Wassalamu’alaikum wr wb.

E, somewhere.

Wa’alaikumsalam wr wb.

E yang lagi bingung, pertama yang ingin saya sarankan, belajarlah membuka diri terhadap lingkungan yaitu membuka mata hati, belajar mendengarkan orang lain dan tidak tergesa-gesa berpikiran buruk terhadap maksud orang lain. Ketika ada perbedaan cara pandang terhadap masalah. Cobalah melihatnya dari sisi pandang orang yang berbeda. Jangan langsung mengatakan dia jelek dan ingin merendahkan Anda. Tanyakan baik-baik, mengapa sampai ia melihat masalah seperti itu dengan cara minta penjelasan.

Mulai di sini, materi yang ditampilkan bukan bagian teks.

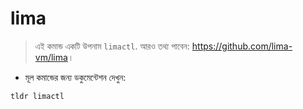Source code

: # lima

> এই কমান্ড একটি উপনাম `limactl`.
> আরও তথ্য পাবেন: <https://github.com/lima-vm/lima>।

- মূল কমান্ডের জন্য ডকুমেন্টেশন দেখুন:

`tldr limactl`
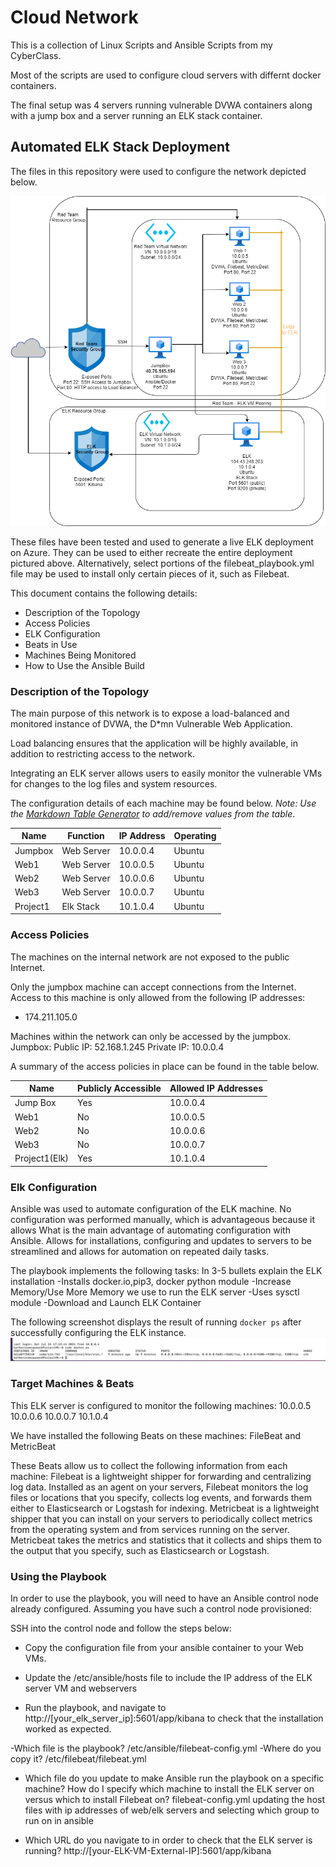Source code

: # Cloud Network
This is a collection of Linux Scripts and Ansible Scripts from my CyberClass.

Most of the scripts are used to configure cloud servers with differnt docker containers.

The final setup was 4 servers running vulnerable DVWA containers along with a jump box and a server running an ELK stack container.

## Automated ELK Stack Deployment

The files in this repository were used to configure the network depicted below.

![Project 1 Resource Overview](diagrams/NetworkDiagram.png)


These files have been tested and used to generate a live ELK deployment on Azure. They can be used to either recreate the entire deployment pictured above. Alternatively, select portions of the filebeat_playbook.yml file may be used to install only certain pieces of it, such as Filebeat.

This document contains the following details:
- Description of the Topology
- Access Policies
- ELK Configuration
- Beats in Use
- Machines Being Monitored
- How to Use the Ansible Build


### Description of the Topology

The main purpose of this network is to expose a load-balanced and monitored instance of DVWA, the D*mn Vulnerable Web Application.

Load balancing ensures that the application will be highly available, in addition to restricting access to the network.

Integrating an ELK server allows users to easily monitor the vulnerable VMs for changes to the log files and system resources.

The configuration details of each machine may be found below.
_Note: Use the [Markdown Table Generator](http://www.tablesgenerator.com/markdown_tables) to add/remove values from the table_.

| Name     | Function   | IP Address | Operating |
|----------|------------|------------|-----------|
| Jumpbox  | Web Server | 10.0.0.4   | Ubuntu    |
| Web1     | Web Server | 10.0.0.5   | Ubuntu    |
| Web2     | Web Server | 10.0.0.6   | Ubuntu    |
| Web3     | Web Server | 10.0.0.7   | Ubuntu    |
| Project1 | Elk Stack  | 10.1.0.4   | Ubuntu    |




### Access Policies

The machines on the internal network are not exposed to the public Internet. 

Only the jumpbox machine can accept connections from the Internet. Access to this machine is only allowed from the following IP addresses:
- 174.211.105.0 

Machines within the network can only be accessed by the jumpbox.
Jumpbox:
Public IP: 52.168.1.245 
Private IP: 10.0.0.4

A summary of the access policies in place can be found in the table below.

| Name          | Publicly Accessible | Allowed IP Addresses |
|---------------|---------------------|----------------------|
| Jump Box      | Yes                 | 10.0.0.4             |
| Web1          | No                  | 10.0.0.5             |
| Web2          | No                  | 10.0.0.6             |
| Web3          | No                  | 10.0.0.7             |
| Project1(Elk) | Yes                 | 10.1.0.4             |





### Elk Configuration

Ansible was used to automate configuration of the ELK machine. No configuration was performed manually, which is advantageous because it allows 
What is the main advantage of automating configuration with Ansible. Allows for installations, configuring and updates to servers to be streamlined and allows for automation on repeated daily tasks. 

The playbook implements the following tasks:
In 3-5 bullets explain the ELK installation
-Installs docker.io,pip3, docker python module
-Increase Memory/Use More Memory we use to run the ELK server
-Uses sysctl module
-Download and Launch ELK Container

The following screenshot displays the result of running `docker ps` after successfully configuring the ELK instance.
![ELK Docker PS](ELKDocker.png)

### Target Machines & Beats
This ELK server is configured to monitor the following machines:
10.0.0.5
10.0.0.6
10.0.0.7
10.1.0.4

We have installed the following Beats on these machines:
FileBeat and MetricBeat

These Beats allow us to collect the following information from each machine:
Filebeat is a lightweight shipper for forwarding and centralizing log data. Installed as an agent on your servers, Filebeat monitors the log files or locations that you specify, collects log events, and forwards them either to Elasticsearch or Logstash for indexing.  Metricbeat is a lightweight shipper that you can install on your servers to periodically collect metrics from the operating system and from services running on the server. Metricbeat takes the metrics and statistics that it collects and ships them to the output that you specify, such as Elasticsearch or Logstash.

### Using the Playbook
In order to use the playbook, you will need to have an Ansible control node already configured. Assuming you have such a control node provisioned: 

SSH into the control node and follow the steps below:
- Copy the configuration file from your ansible container to your Web VMs.

- Update the /etc/ansible/hosts file to include the IP address of the ELK server VM and webservers

- Run the playbook, and navigate to http://[your_elk_server_ip]:5601/app/kibana to check that the installation worked as expected.

-Which file is the playbook? /etc/ansible/filebeat-config.yml
-Where do you copy it? /etc/filebeat/filebeat.yml

- Which file do you update to make Ansible run the playbook on a specific machine? How do I specify which machine to install the ELK server on versus which to install Filebeat on?
filebeat-config.yml 
updating the host files with ip addresses of web/elk servers and selecting which group to run on in ansible

- Which URL do you navigate to in order to check that the ELK server is running?
http://[your-ELK-VM-External-IP]:5601/app/kibana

Kalau dicermati tulisan Anda, ide, harapan dan gagasan campur aduk. Tidak sistematis. Saya menduga gaya komunikasi Anda juga demikian. Maka, jangan marah ketika ada orang yang minta penjelasan tentang keinginan Anda. Apalagi, Anda hidup bersama keluarga besar ibunda. Hidup bersama pasti membutuhkan banyak kompromi, tenggang rasa dan kesediaaan untuk berbagi. Yang membuat sesak dada adalah batasan keluarga inti menjadi kabur, sehingga semua orang dewasa di rumah merasa mempunyai kewajiban mengarahkan Anda kepada kebaikan. Ketika Anda memutuskan untuk diam sekaligus memendam amarah, anda sudah mengakibatkan orang lain makin tak paham diri Anda. Karena orang lain tak akan bisa menerka isi hati Anda sampai Anda mengutarakannya. Bila tidak, orang hanya menafsiran kesan yang Anda tampilkan. Kalau Anda bermuka masam, tidak bicara dan tidak mau melakukan apa yang diminta, tentu ini akan menyulut kemarahan. Saya sedih, Anda harus dipukul dan dikasari, tapi terbesit di pikiran saya, mengapa Anda tidak belajar supaya menghindar dari makian dan pukulan? Jawabannya cuma satu yaitu jangan membuat mereka jengkel dan marah

Ini bukan berarti menuruti semua yang diminta, karena setiap orang punya mimpi. Nah, buatlah orang itu lebih memahami Anda. Sekarang, interaksi Anda dengan adik-adik ibu tidak seintens dulu. Kini Anda sudah dewasa, kemudian ada adik, abang dan istri/suaminya yang barang kali bisa membantu dalam mewujudkan mimpi Anda. Bila Anda tahu persis kemauan dan tujuan hidup, Anda bisa menyeleksi mana yang sesuai dan mendukung pencapaian cita-cita. Buatlah list kelebihan dan sisi positif Anda, serta sisi-sisi yang harus diperbaiki. Gabungkan hal-hal baik itu dengan minat dan kemampuan yang ada. Jangan memikirkan mau jadi pegawai atau berdagang. Lakukan saja apa yang menurut Anda bisa menghasilkan uang supaya lingkungan tahu bahwa Anda sudah punya sesuatu untuk hidup. Bila berjalan dengan baik saya yakin tampilan Anda juga berubah, tidak lagi individualis,  sensitif dan pencuriga tapi, sudah bisa bertoleransi terhadap perbedaan individu di lingkungan Anda, berpikiran positif dan mau berbagi dengan orang lain.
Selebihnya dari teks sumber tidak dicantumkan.